PROBLEM DETAILS ▸
In your copy, leave out the pictures and repeat every record exactly.

+---+

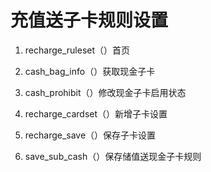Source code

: # 充值送子卡规则设置

1. recharge_ruleset（）首页

2. cash_bag_info（）获取现金子卡

3. cash_prohibit（）修改现金子卡启用状态

4. recharge_cardset（）新增子卡设置

5. recharge_save（）保存子卡设置

6. save_sub_cash（）保存储值送现金子卡规则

+---+

SOLUTION BELOW ▸
Source code

: # 充值送子卡规则设置

1. recharge_ruleset（）首页

2. cash_bag_info（）获取现金子卡

3. cash_prohibit（）修改现金子卡启用状态

4. recharge_cardset（）新增子卡设置

5. recharge_save（）保存子卡设置

6. save_sub_cash（）保存储值送现金子卡规则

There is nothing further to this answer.